Your child’s healthcare provider will guide you through these processes and may offer suggestions to help your child relax before surgery. Even if your child may not fully understand the situation due to their age or cognitive ability, they can still pick up on your nonverbal cues. Remaining calm can help your child feel more comfortable and reassured.

During the procedure

General anesthesia will be used b to sedate the child. They won’t move, be awake, or experience any discomfort while the surgery is being done.
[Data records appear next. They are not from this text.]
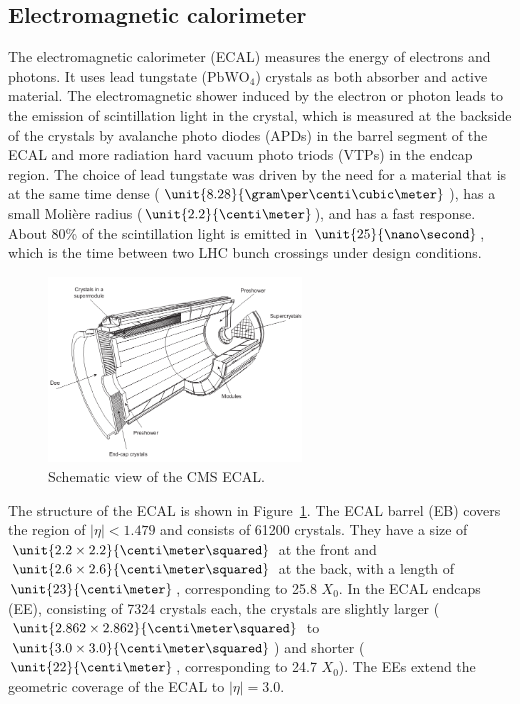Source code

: \subsection{Electromagnetic calorimeter}
The electromagnetic calorimeter (ECAL) measures the energy of electrons and photons. It uses lead tungstate ($\mathrm{PbWO}_4$) crystals as both absorber and active material. The electromagnetic shower induced by the electron or photon leads to the emission of scintillation light in the crystal, which is measured at the backside of the crystals by avalanche photo diodes (APDs) in the barrel segment of the ECAL and more radiation hard vacuum photo triods (VTPs) in the endcap region. The choice of lead tungstate was driven by the need for a material that is at the same time dense ($\unit{8.28}{\gram\per\centi\cubic\meter}$), has a small Moli\`{e}re radius ($\unit{2.2}{\centi\meter}$), and has a fast response. About 80\% of the scintillation light is emitted in $\unit{25}{\nano\second}$, which is the time between two LHC bunch crossings under design conditions. 
\begin{figure}[htbp]
\centering
  \includegraphics[width=0.6\textwidth]{plots/CMS/ECAL.png}
\caption{Schematic view of the CMS ECAL.}
\label{fig:ECAL}
\end{figure} 
The structure of the ECAL is shown in Figure~\ref{fig:ECAL}. The ECAL barrel (EB) covers the region of $\vert \eta \vert < 1.479$ and consists of 61200 crystals. They have a size of $\unit{2.2\times2.2}{\centi\meter\squared}$ at the front and $\unit{2.6\times2.6}{\centi\meter\squared}$ at the back, with a length of $\unit{23}{\centi\meter}$, corresponding to 25.8 $X_0$. In the ECAL endcaps (EE), consisting of 7324 crystals each, the crystals are slightly larger ($\unit{2.862\times2.862}{\centi\meter\squared}$ to $\unit{3.0\times3.0}{\centi\meter\squared}$) and shorter ($\unit{22}{\centi\meter}$, corresponding to 24.7 $X_0$). The EEs extend the geometric coverage of the ECAL to $\vert \eta \vert = 3.0$.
When your child is asleep, the surgeon will remove a portion of your child’s foreskin, which is the skin covering the head of the penis, using a sharp, sterile knife (scalpel). Then, in order to extend it, they will create a tube out of the foreskin and join it to your child’s urethra. They are able to move the meatus to the tip of your child’s penis since they have a longer urethra.

Typically, a catheter (stent) is inserted into your child’s urethra. A catheter is a flexible, hollow tube that is often constructed from silicone, rubber, or another type of medical-grade substance. When the urethra of your child heals, a catheter helps it keep its form. It also removes urine. After the hypospadias repair, the catheter might be in place for as long as two weeks.

Your child’s surgeon may also perform additional repairs. Other procedures may include:

  • Urethroplasty: This procedure reconstructs the urethra to ensure urine and semen flow as far forward as possible.
  • Meatoplasty (glanuloplasty): The head (glans) of the penis is reconstructed to correspond with the newly created urethral opening during a meatoplasty procedure.
  • Scroplasty: The scrotum has been repaired by a scrotoplasty.

The surgeon utilizes dissolvable stitches to close the incisions (cuts). These stitches are designed to dissolve within approximately two weeks.

Hypospadias repair can be either a one- or two-stage procedure depending on the severity. Mild cases of hypospadias typically require only a one-stage repair, which involves a single surgery.
Your child will require a two-stage hypospadias correction if they have penoscrotal hypopadias. This entails having two procedures, usually six months apart. During this process, the urologist could use your child’s mouth tissue to help build their new urethra.

After the procedure

After a hypospadias repair, healthcare providers will secure the stent and cover your child’s stitches. In the recovery room, a healthcare team will monitor your child’s general health until they wake up. Since most hypospadias repairs are outpatient procedures, your child can typically go home the same day.

You’ll receive instructions from healthcare providers on how to assist your child’s recovery, especially during the first week post-surgery. They may prescribe pain relief medication for your child.

Your child will be discharged once healthcare providers confirm they are stable and no longer require monitoring.

Outcome

Success rates for hypospadias repairs are very high. Your child’s penis will continue to grow and function normally and most repairs last a lifetime.

The following are some advantages to hypospadias repair:

  • Reconstructing your child’s urethra to the tip of their penis to enable regular ejaculation and urination.
  • Making their penis straighter.
  • Improved its appearance.

After hypospadias correction, most kids experience tiredness. They might sleep more during the course of the next few days. They heal more quickly while they sleep.
The recovery process times can vary, so keep in mind that your child’s body is unique. Usually, bruising and swelling go away in two weeks or less. In approximately six weeks, many children recover completely.

If your child has any unusual signs or symptoms following a hypospadias repair, contact their healthcare provider immediately. These indications could consist of:

  • Fever.
  • Heavy bleeding in the affected areas.
  • Increased pain.
  • Infection.
  • Swelling.
  • The catheter dislodge.
  • Trouble peeing.
  • Urine is leaking around the catheter.
  • Vomiting three or more times a day.
  • Your child does not urinate.

Schedule regular follow-up appointments with your child’s healthcare provider to monitor the healing of their penis and any other affected areas after hypospadias repair. Depending on the severity of the condition, additional procedures may be necessary.